# [WHAT TO PRODUCE]
Where the records below show a line containing "- 6.6 For the", start copying; end with the line containing "5. For the length", and copy it too.

BEGIN

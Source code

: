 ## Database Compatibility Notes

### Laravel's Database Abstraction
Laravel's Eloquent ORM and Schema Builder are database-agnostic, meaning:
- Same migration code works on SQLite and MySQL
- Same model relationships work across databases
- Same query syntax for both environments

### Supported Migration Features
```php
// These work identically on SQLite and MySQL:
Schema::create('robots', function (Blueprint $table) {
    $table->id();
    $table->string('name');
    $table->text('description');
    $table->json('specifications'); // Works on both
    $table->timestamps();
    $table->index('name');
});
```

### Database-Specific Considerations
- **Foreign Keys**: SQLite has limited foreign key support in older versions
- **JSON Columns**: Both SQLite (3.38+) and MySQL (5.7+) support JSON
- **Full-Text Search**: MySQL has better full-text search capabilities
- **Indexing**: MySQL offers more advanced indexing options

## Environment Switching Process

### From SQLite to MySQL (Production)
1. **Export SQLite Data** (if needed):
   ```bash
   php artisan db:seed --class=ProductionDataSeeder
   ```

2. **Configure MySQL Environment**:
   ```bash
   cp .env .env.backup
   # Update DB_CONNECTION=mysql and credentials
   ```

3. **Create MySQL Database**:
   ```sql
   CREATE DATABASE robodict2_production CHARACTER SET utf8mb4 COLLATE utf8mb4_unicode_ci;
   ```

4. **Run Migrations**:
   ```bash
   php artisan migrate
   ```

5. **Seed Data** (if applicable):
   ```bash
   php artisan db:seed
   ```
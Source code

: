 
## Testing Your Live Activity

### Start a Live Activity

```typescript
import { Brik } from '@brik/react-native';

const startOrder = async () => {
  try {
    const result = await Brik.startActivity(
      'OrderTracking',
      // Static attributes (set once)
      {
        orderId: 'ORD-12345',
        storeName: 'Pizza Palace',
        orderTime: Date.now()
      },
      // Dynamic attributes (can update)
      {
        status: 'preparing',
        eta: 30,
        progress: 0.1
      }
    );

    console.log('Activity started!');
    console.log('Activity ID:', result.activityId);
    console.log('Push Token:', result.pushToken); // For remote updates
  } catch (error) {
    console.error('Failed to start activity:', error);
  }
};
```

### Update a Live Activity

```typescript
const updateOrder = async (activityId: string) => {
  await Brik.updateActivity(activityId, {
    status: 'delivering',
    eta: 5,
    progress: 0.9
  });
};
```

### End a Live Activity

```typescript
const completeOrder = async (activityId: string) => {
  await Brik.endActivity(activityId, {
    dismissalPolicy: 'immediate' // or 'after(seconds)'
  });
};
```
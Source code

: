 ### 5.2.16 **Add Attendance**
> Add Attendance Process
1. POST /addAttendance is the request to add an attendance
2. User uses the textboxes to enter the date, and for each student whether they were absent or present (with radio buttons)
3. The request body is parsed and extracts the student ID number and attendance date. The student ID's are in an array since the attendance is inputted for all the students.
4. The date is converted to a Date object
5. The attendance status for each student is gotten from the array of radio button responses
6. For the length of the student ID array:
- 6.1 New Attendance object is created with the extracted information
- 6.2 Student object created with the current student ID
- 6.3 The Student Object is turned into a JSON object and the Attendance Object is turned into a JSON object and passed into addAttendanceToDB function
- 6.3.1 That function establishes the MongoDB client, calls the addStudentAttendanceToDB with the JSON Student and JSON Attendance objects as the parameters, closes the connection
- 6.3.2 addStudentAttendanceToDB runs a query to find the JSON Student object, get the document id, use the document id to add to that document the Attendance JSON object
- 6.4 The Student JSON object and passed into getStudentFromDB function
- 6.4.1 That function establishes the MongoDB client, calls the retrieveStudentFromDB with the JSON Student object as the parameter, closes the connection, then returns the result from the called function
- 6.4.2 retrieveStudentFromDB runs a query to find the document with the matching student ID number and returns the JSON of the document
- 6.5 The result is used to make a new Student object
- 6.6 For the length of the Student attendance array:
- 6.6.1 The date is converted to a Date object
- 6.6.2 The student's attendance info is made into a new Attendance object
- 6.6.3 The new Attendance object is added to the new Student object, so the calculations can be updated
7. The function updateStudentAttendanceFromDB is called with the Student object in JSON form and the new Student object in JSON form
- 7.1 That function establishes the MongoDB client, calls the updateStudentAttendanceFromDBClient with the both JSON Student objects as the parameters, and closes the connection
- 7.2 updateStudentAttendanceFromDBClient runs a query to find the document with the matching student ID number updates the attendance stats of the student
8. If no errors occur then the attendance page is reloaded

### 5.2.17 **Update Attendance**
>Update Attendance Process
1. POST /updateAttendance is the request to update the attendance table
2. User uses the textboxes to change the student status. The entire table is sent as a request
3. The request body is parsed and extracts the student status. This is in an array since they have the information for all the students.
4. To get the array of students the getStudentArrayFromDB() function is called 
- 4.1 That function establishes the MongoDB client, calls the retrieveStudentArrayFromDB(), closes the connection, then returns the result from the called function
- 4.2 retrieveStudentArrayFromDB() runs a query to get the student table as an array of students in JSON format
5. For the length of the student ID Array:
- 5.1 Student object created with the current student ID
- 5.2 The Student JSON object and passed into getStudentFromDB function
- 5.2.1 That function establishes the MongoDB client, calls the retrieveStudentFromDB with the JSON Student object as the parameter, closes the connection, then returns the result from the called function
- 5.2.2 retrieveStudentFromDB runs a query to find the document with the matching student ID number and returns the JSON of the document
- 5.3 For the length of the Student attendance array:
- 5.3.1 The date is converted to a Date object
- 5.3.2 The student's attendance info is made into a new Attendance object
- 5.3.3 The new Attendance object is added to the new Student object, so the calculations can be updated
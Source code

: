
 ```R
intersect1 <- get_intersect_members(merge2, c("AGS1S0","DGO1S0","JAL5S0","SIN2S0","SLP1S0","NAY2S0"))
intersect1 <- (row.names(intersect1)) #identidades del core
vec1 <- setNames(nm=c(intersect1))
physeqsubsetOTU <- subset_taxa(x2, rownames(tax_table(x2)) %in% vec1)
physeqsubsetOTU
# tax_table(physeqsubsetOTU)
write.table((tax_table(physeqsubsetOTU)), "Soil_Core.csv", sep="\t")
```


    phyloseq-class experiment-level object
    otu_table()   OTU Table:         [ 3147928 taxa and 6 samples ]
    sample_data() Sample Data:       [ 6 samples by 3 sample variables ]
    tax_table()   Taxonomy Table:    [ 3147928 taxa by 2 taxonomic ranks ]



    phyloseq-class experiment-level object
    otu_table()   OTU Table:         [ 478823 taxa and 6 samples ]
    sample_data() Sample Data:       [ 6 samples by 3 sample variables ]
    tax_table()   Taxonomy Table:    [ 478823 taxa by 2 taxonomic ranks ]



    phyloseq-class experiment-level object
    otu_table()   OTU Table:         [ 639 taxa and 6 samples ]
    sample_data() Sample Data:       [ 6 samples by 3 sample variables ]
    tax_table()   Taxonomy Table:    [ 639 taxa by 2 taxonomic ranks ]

END

# [TASK ANSWER]
- 6.6 For the length of the Student attendance array:
- 6.6.1 The date is converted to a Date object
- 6.6.2 The student's attendance info is made into a new Attendance object
- 6.6.3 The new Attendance object is added to the new Student object, so the calculations can be updated
7. The function updateStudentAttendanceFromDB is called with the Student object in JSON form and the new Student object in JSON form
- 7.1 That function establishes the MongoDB client, calls the updateStudentAttendanceFromDBClient with the both JSON Student objects as the parameters, and closes the connection
- 7.2 updateStudentAttendanceFromDBClient runs a query to find the document with the matching student ID number updates the attendance stats of the student
8. If no errors occur then the attendance page is reloaded

### 5.2.17 **Update Attendance**
>Update Attendance Process
1. POST /updateAttendance is the request to update the attendance table
2. User uses the textboxes to change the student status. The entire table is sent as a request
3. The request body is parsed and extracts the student status. This is in an array since they have the information for all the students.
4. To get the array of students the getStudentArrayFromDB() function is called 
- 4.1 That function establishes the MongoDB client, calls the retrieveStudentArrayFromDB(), closes the connection, then returns the result from the called function
- 4.2 retrieveStudentArrayFromDB() runs a query to get the student table as an array of students in JSON format
5. For the length of the student ID Array:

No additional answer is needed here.